>>>
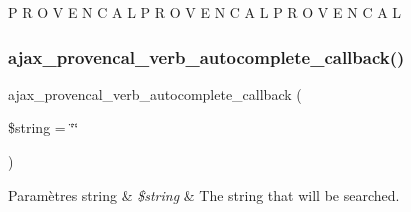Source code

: P R O V E N C A L P R O V E N C A L P R O V E N C A L \hypertarget{conjoc__provencal__webForm_8inc_a2f2da1c5cc327e80252b73dd250aa363}{}\label{conjoc__provencal__webForm_8inc_a2f2da1c5cc327e80252b73dd250aa363} 
\subsubsection{\texorpdfstring{ajax\+\_\+provencal\+\_\+verb\+\_\+autocomplete\+\_\+callback()}{ajax\_provencal\_verb\_autocomplete\_callback()}}
{\footnotesize\ttfamily ajax\+\_\+provencal\+\_\+verb\+\_\+autocomplete\+\_\+callback (\begin{DoxyParamCaption}\item[{}]{\$string = {\ttfamily \char`\"{}\char`\"{}} }\end{DoxyParamCaption})}


\begin{DoxyParams}[1]{Paramètres}
string & {\em \$string} & The string that will be searched. \\
\hline
\end{DoxyParams}
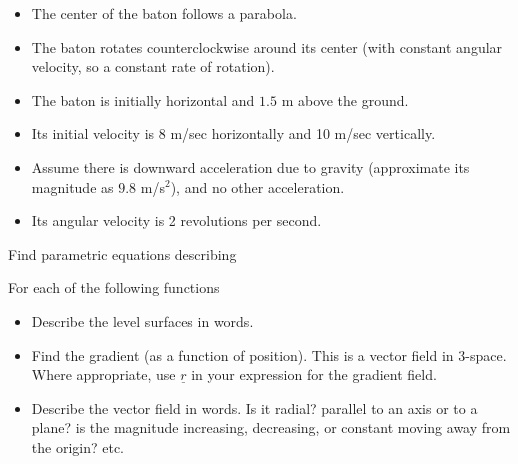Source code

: \documentclass[12pt,letterpaper,noanswers]{exam}
\newcommand{\mb}[1]{\underline{#1}}
\begin{document}
\begin{questions}
\begin{itemize}
\itemsep0em
    \item The center of the baton follows a parabola.
    \item The baton rotates counterclockwise around its center (with constant angular velocity, so a constant rate of rotation).
    \item The baton is initially horizontal and $1.5$ m above the ground.
    \item Its initial velocity is 8 m/sec horizontally and 10 m/sec vertically.
    \item Assume there is downward acceleration due to gravity (approximate its magnitude as $9.8$ m/s$^2$), and no other acceleration.
    \item Its angular velocity is 2 revolutions per second.

\end{itemize}
Find parametric equations describing

\question For each of the following functions
\begin{itemize}
    \item Describe the level surfaces in words.
    \item Find the gradient (as a function of position).  This is a vector field in $3$-space.  Where appropriate, use $\mb r$ in your expression for the gradient field.
    \item Describe the vector field in words.  Is it radial?  parallel to an axis or to a plane?  is the magnitude increasing, decreasing, or constant moving away from the origin? etc.
\end{itemize} 


\end{questions}
\end{document}
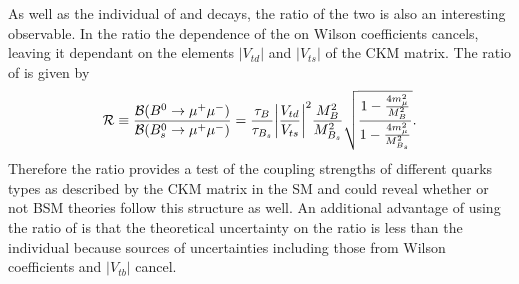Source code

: {As well as the individual \BFs of \bdmumu and \bsmumu decays, the ratio of the two \BFs is also an interesting observable. 
In the ratio the dependence of the \BFs on Wilson coefficients cancels, leaving it dependant on the elements $|V_{td}|$ and $|V_{ts}|$ of the CKM matrix. The ratio of \BFs is given by 
\begin{equation}
  \mathcal{R} \equiv \frac{\mathcal{B}(B^{0} \to \mu^{+} \mu^{-})}{\mathcal{B}(B^{0}_{s}\to \mu^{+} \mu^{-})} = \frac{\tau_{B}}{\tau_{B_{s}}}
 \bigg{|} \frac{V_{td}}{V_{ts}} \bigg{|}^{2} \frac{M_{B}^{2}}{M_{B_{s}}^{2}} \sqrt{\frac{1 - \frac{4m_{\mu}^{2}}{M^{2}_{B}}}{1- \frac{4m_{\mu}^{2}}{M^{2}_{B_{s}}}}}.
\label{eq:BF_ratio}
\end{equation}
Therefore the ratio provides a test of the coupling strengths of different quarks types as described by the CKM matrix in the SM and could reveal whether or not BSM theories follow this structure as well. 
An additional advantage of using the ratio of \BFs is that the theoretical uncertainty on the ratio is less than the individual \BFs because sources of uncertainties including those from Wilson coefficients and $|V_{tb}|$ cancel.



}

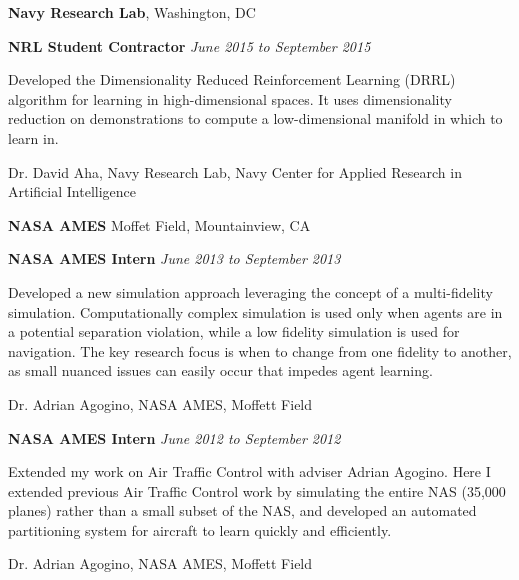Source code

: \documentclass[10pt]{article}
\newcommand{\halfblankline}{\quad\vspace{-0.5\baselineskip}\pagebreak[3]}
\begin{document}
\textbf{Navy Research Lab},
Washington, DC
\begin{outerlist}

\item[] \textbf{NRL Student Contractor}%
        \hfill \textit{June 2015 to September 2015}
	\begin{innerlist}
		\item Developed the Dimensionality Reduced Reinforcement Learning (DRRL) algorithm for learning in high-dimensional spaces. It uses dimensionality reduction on demonstrations to compute a low-dimensional manifold in which to learn in.
		\begin{innerlist}
			\item Dr. David Aha, Navy Research Lab, Navy Center for Applied Research in Artificial Intelligence
		\end{innerlist}
	\end{innerlist}
\end{outerlist}


\textbf{NASA AMES}
Moffet Field, Mountainview, CA
\begin{outerlist}

\item[] \textbf{NASA AMES Intern}%
        \hfill \textit{June 2013 to September 2013}
	\begin{innerlist}
		\item Developed a new simulation approach leveraging the concept of a multi-fidelity simulation. Computationally complex simulation is used only when agents are in a potential separation violation, while a low fidelity simulation is used for navigation. The key research focus is when to change from one fidelity to another, as small nuanced issues can easily occur that impedes agent learning.
		\begin{innerlist}
			\item Dr. Adrian Agogino, NASA AMES, Moffett Field
		\end{innerlist}
	\end{innerlist}


\item[] \textbf{NASA AMES Intern}%
        \hfill \textit{June 2012 to September 2012}
	\begin{innerlist}
		\item Extended my work on Air Traffic Control with adviser Adrian Agogino. Here I extended previous Air Traffic Control work by simulating the entire NAS (35,000 planes) rather than a small subset of the NAS, and developed an automated partitioning system for aircraft to learn quickly and efficiently.
		\begin{innerlist}
			\item Dr. Adrian Agogino, NASA AMES, Moffett Field
		\end{innerlist}
	\end{innerlist}
		
\halfblankline
\end{outerlist}
\end{document}
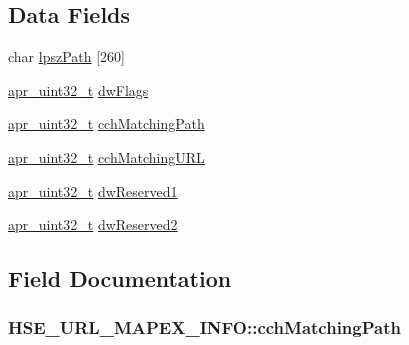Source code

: \subsection*{Data Fields}
\begin{DoxyCompactItemize}
\item 
char \hyperlink{structHSE__URL__MAPEX__INFO_a09e001fcf00e418a52c54c8c7773372f}{lpsz\+Path} \mbox{[}260\mbox{]}
\item 
\hyperlink{group__apr__platform_ga558548a135d8a816c4787250744ea147}{apr\+\_\+uint32\+\_\+t} \hyperlink{structHSE__URL__MAPEX__INFO_a64ab90f1209fd548ca651c4b84d0c7f5}{dw\+Flags}
\item 
\hyperlink{group__apr__platform_ga558548a135d8a816c4787250744ea147}{apr\+\_\+uint32\+\_\+t} \hyperlink{structHSE__URL__MAPEX__INFO_a047315ef940a4e6822197bb08460d8d6}{cch\+Matching\+Path}
\item 
\hyperlink{group__apr__platform_ga558548a135d8a816c4787250744ea147}{apr\+\_\+uint32\+\_\+t} \hyperlink{structHSE__URL__MAPEX__INFO_ade05645e484e71499a0fef14524acb85}{cch\+Matching\+U\+RL}
\item 
\hyperlink{group__apr__platform_ga558548a135d8a816c4787250744ea147}{apr\+\_\+uint32\+\_\+t} \hyperlink{structHSE__URL__MAPEX__INFO_a642e9df90987146b7ae5bc8ffa1b150f}{dw\+Reserved1}
\item 
\hyperlink{group__apr__platform_ga558548a135d8a816c4787250744ea147}{apr\+\_\+uint32\+\_\+t} \hyperlink{structHSE__URL__MAPEX__INFO_a9118b1865d05a5d835d3cee3fe7a0177}{dw\+Reserved2}
\end{DoxyCompactItemize}


\subsection{Field Documentation}
\subsubsection[{\texorpdfstring{cch\+Matching\+Path}{cchMatchingPath}}]{ H\+S\+E\+\_\+\+U\+R\+L\+\_\+\+M\+A\+P\+E\+X\+\_\+\+I\+N\+F\+O\+::cch\+Matching\+Path}\hypertarget{structHSE__URL__MAPEX__INFO_a047315ef940a4e6822197bb08460d8d6}{}\label{structHSE__URL__MAPEX__INFO_a047315ef940a4e6822197bb08460d8d6}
<<<
INSTRUCTIONS TO FOLLOW
Output the entries above verbatim, leaving out images.

RESPONSE
Source code

: P R O V E N C A L P R O V E N C A L P R O V E N C A L \hypertarget{conjoc__provencal__webForm_8inc_a2f2da1c5cc327e80252b73dd250aa363}{}\label{conjoc__provencal__webForm_8inc_a2f2da1c5cc327e80252b73dd250aa363} 
\subsubsection{\texorpdfstring{ajax\+\_\+provencal\+\_\+verb\+\_\+autocomplete\+\_\+callback()}{ajax\_provencal\_verb\_autocomplete\_callback()}}
{\footnotesize\ttfamily ajax\+\_\+provencal\+\_\+verb\+\_\+autocomplete\+\_\+callback (\begin{DoxyParamCaption}\item[{}]{\$string = {\ttfamily \char`\"{}\char`\"{}} }\end{DoxyParamCaption})}


\begin{DoxyParams}[1]{Paramètres}
string & {\em \$string} & The string that will be searched. \\
\hline
\end{DoxyParams}
Source code

: \documentclass[12pt,letterpaper,noanswers]{exam}
\newcommand{\mb}[1]{\underline{#1}}
\begin{document}
\begin{questions}
\begin{itemize}
\itemsep0em
    \item The center of the baton follows a parabola.
    \item The baton rotates counterclockwise around its center (with constant angular velocity, so a constant rate of rotation).
    \item The baton is initially horizontal and $1.5$ m above the ground.
    \item Its initial velocity is 8 m/sec horizontally and 10 m/sec vertically.
    \item Assume there is downward acceleration due to gravity (approximate its magnitude as $9.8$ m/s$^2$), and no other acceleration.
    \item Its angular velocity is 2 revolutions per second.

\end{itemize}
Find parametric equations describing

\question For each of the following functions
\begin{itemize}
    \item Describe the level surfaces in words.
    \item Find the gradient (as a function of position).  This is a vector field in $3$-space.  Where appropriate, use $\mb r$ in your expression for the gradient field.
    \item Describe the vector field in words.  Is it radial?  parallel to an axis or to a plane?  is the magnitude increasing, decreasing, or constant moving away from the origin? etc.
\end{itemize} 


\end{questions}
\end{document}
Source code

: {As well as the individual \BFs of \bdmumu and \bsmumu decays, the ratio of the two \BFs is also an interesting observable. 
In the ratio the dependence of the \BFs on Wilson coefficients cancels, leaving it dependant on the elements $|V_{td}|$ and $|V_{ts}|$ of the CKM matrix. The ratio of \BFs is given by 
\begin{equation}
  \mathcal{R} \equiv \frac{\mathcal{B}(B^{0} \to \mu^{+} \mu^{-})}{\mathcal{B}(B^{0}_{s}\to \mu^{+} \mu^{-})} = \frac{\tau_{B}}{\tau_{B_{s}}}
 \bigg{|} \frac{V_{td}}{V_{ts}} \bigg{|}^{2} \frac{M_{B}^{2}}{M_{B_{s}}^{2}} \sqrt{\frac{1 - \frac{4m_{\mu}^{2}}{M^{2}_{B}}}{1- \frac{4m_{\mu}^{2}}{M^{2}_{B_{s}}}}}.
\label{eq:BF_ratio}
\end{equation}
Therefore the ratio provides a test of the coupling strengths of different quarks types as described by the CKM matrix in the SM and could reveal whether or not BSM theories follow this structure as well. 
An additional advantage of using the ratio of \BFs is that the theoretical uncertainty on the ratio is less than the individual \BFs because sources of uncertainties including those from Wilson coefficients and $|V_{tb}|$ cancel.



}

Source code

: \documentclass[10pt]{article}
\newcommand{\halfblankline}{\quad\vspace{-0.5\baselineskip}\pagebreak[3]}
\begin{document}
\textbf{Navy Research Lab},
Washington, DC
\begin{outerlist}

\item[] \textbf{NRL Student Contractor}%
        \hfill \textit{June 2015 to September 2015}
	\begin{innerlist}
		\item Developed the Dimensionality Reduced Reinforcement Learning (DRRL) algorithm for learning in high-dimensional spaces. It uses dimensionality reduction on demonstrations to compute a low-dimensional manifold in which to learn in.
		\begin{innerlist}
			\item Dr. David Aha, Navy Research Lab, Navy Center for Applied Research in Artificial Intelligence
		\end{innerlist}
	\end{innerlist}
\end{outerlist}


\textbf{NASA AMES}
Moffet Field, Mountainview, CA
\begin{outerlist}

\item[] \textbf{NASA AMES Intern}%
        \hfill \textit{June 2013 to September 2013}
	\begin{innerlist}
		\item Developed a new simulation approach leveraging the concept of a multi-fidelity simulation. Computationally complex simulation is used only when agents are in a potential separation violation, while a low fidelity simulation is used for navigation. The key research focus is when to change from one fidelity to another, as small nuanced issues can easily occur that impedes agent learning.
		\begin{innerlist}
			\item Dr. Adrian Agogino, NASA AMES, Moffett Field
		\end{innerlist}
	\end{innerlist}


\item[] \textbf{NASA AMES Intern}%
        \hfill \textit{June 2012 to September 2012}
	\begin{innerlist}
		\item Extended my work on Air Traffic Control with adviser Adrian Agogino. Here I extended previous Air Traffic Control work by simulating the entire NAS (35,000 planes) rather than a small subset of the NAS, and developed an automated partitioning system for aircraft to learn quickly and efficiently.
		\begin{innerlist}
			\item Dr. Adrian Agogino, NASA AMES, Moffett Field
		\end{innerlist}
	\end{innerlist}
		
\halfblankline
\end{outerlist}
\end{document}
Source code

: \subsection*{Data Fields}
\begin{DoxyCompactItemize}
\item 
char \hyperlink{structHSE__URL__MAPEX__INFO_a09e001fcf00e418a52c54c8c7773372f}{lpsz\+Path} \mbox{[}260\mbox{]}
\item 
\hyperlink{group__apr__platform_ga558548a135d8a816c4787250744ea147}{apr\+\_\+uint32\+\_\+t} \hyperlink{structHSE__URL__MAPEX__INFO_a64ab90f1209fd548ca651c4b84d0c7f5}{dw\+Flags}
\item 
\hyperlink{group__apr__platform_ga558548a135d8a816c4787250744ea147}{apr\+\_\+uint32\+\_\+t} \hyperlink{structHSE__URL__MAPEX__INFO_a047315ef940a4e6822197bb08460d8d6}{cch\+Matching\+Path}
\item 
\hyperlink{group__apr__platform_ga558548a135d8a816c4787250744ea147}{apr\+\_\+uint32\+\_\+t} \hyperlink{structHSE__URL__MAPEX__INFO_ade05645e484e71499a0fef14524acb85}{cch\+Matching\+U\+RL}
\item 
\hyperlink{group__apr__platform_ga558548a135d8a816c4787250744ea147}{apr\+\_\+uint32\+\_\+t} \hyperlink{structHSE__URL__MAPEX__INFO_a642e9df90987146b7ae5bc8ffa1b150f}{dw\+Reserved1}
\item 
\hyperlink{group__apr__platform_ga558548a135d8a816c4787250744ea147}{apr\+\_\+uint32\+\_\+t} \hyperlink{structHSE__URL__MAPEX__INFO_a9118b1865d05a5d835d3cee3fe7a0177}{dw\+Reserved2}
\end{DoxyCompactItemize}


\subsection{Field Documentation}
\subsubsection[{\texorpdfstring{cch\+Matching\+Path}{cchMatchingPath}}]{ H\+S\+E\+\_\+\+U\+R\+L\+\_\+\+M\+A\+P\+E\+X\+\_\+\+I\+N\+F\+O\+::cch\+Matching\+Path}\hypertarget{structHSE__URL__MAPEX__INFO_a047315ef940a4e6822197bb08460d8d6}{}\label{structHSE__URL__MAPEX__INFO_a047315ef940a4e6822197bb08460d8d6}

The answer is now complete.